Sense of Place
OFTEN TUCKED AWAY WITHIN A CAMPUS'S ART DEPARTMENT, college?run art galleries have to be sought out by visitors. It makes sense that Coastline Community College, which instead of a traditional campus has five main centers and a total of 50 sites spread about its service area, would create a different kind of gallery one right in the heart of the community.
- FUNCTION: To show art created by students, faculty, and the community
- CHALLENGES: Coastline already had a successful art gallery, opened with the go ahead from another local community college because it was located one street into its service area. The gallery was "doing so extremely well," says President Ding-Jo H. Currie. That is, until 2004, when the other school's leaders changed their minds about allowing the gallery on their turf. Officials at Coastline knew that having an art gallery was key to connecting its strong arts program to the public. "Art is such an important ingredient in the fabric that should be woven into the community," Currie notes.
- SOLUTIONS: The search for a new location started immediately.
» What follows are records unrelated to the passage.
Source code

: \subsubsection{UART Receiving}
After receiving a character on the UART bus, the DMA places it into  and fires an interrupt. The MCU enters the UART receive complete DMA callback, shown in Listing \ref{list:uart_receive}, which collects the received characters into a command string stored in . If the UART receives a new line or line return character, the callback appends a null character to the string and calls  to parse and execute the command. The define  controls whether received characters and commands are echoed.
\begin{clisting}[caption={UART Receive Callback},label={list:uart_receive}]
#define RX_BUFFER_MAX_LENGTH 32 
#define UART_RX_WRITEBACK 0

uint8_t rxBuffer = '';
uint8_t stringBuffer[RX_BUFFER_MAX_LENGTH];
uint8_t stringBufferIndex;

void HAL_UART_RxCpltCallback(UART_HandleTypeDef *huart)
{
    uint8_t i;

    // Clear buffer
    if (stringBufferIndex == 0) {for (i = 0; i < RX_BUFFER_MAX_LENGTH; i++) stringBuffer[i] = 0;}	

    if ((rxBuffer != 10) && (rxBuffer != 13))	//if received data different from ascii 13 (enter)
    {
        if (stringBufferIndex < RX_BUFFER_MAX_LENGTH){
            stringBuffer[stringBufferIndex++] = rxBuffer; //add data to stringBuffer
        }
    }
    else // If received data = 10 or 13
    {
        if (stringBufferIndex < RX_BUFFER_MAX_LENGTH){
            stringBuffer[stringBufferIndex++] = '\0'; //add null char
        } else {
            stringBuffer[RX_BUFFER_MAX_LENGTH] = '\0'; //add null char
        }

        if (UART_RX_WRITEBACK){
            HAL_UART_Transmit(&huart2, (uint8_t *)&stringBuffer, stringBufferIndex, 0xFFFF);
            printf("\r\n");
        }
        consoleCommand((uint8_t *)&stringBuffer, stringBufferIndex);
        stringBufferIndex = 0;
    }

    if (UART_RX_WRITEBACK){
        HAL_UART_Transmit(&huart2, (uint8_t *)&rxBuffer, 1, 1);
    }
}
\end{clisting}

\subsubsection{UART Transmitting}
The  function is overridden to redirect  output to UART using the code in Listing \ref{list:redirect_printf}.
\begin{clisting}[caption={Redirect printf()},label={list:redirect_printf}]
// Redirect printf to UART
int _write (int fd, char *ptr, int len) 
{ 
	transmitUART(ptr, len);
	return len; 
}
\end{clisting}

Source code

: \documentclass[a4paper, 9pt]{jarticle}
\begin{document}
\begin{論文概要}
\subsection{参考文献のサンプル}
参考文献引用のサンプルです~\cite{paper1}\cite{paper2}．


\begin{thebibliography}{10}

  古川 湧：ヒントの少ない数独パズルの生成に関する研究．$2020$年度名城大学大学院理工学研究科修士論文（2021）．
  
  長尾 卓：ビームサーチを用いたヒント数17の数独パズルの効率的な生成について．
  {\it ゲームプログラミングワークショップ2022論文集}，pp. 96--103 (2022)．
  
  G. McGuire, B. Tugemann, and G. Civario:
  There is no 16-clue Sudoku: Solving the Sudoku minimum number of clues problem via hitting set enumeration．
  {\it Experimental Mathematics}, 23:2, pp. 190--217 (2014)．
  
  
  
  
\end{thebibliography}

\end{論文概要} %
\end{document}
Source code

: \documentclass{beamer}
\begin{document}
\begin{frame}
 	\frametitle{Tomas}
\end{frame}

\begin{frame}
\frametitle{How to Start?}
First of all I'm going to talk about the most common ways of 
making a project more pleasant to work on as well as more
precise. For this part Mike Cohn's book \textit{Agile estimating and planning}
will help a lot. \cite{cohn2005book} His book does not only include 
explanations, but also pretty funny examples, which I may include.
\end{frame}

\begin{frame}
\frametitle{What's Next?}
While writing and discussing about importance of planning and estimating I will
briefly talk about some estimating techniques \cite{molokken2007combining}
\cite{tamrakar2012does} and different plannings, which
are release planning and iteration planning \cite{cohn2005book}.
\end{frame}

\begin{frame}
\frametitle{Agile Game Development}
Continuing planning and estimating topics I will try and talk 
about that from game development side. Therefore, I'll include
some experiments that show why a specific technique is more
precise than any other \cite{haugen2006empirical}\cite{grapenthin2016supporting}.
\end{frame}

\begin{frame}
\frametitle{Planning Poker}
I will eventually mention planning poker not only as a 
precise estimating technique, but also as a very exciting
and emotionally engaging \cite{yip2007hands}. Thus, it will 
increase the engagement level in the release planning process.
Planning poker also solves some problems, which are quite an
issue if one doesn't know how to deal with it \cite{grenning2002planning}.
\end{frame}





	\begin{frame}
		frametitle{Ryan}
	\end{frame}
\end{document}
In selecting a spot ideally close to the college's Costa Mesa Center, where the art program is anchored Currie says, "I tried to think big." The gallery would not just be a gallery but also a place to hold lectures and other events. So the large parking lot around the chosen spot was eyed with potential; put up a canopy and some chairs, and it could make an ideal location for CCC's annual art awards, for instance. The prominent location is about two miles from the art department and near a busy intersection. Passersby can't miss it.
The then-vacant building was transformed to house an open, 2,000-square-foot gallery space with gray concrete floors and a 10-foot ceiling. Portable walls provide design flexibility. There's a "welcoming feeling" upon entering, says Currie, adding that "there's nothing to distract from the artwork." An art gallery production class is also held in the space. Future plans for fundraising dollars include both interior and exterior enhancements. For now, the gallery is off to a good start; 450 people attended its grand opening reception and 120 came to its first lecture.
- COSTS: Less than $50,000 for the renovation (plus monthly rent in lease agreement)
- TIMELINE: Renovation program completed in June 2006; regular open hours began in March 2007
- PROJECT TEAM: Southern California-based architect Steven Harby; Coastline's maintenance and operations department executed design plans, with input from the school's Visual Arts Exhibition committee -M.E.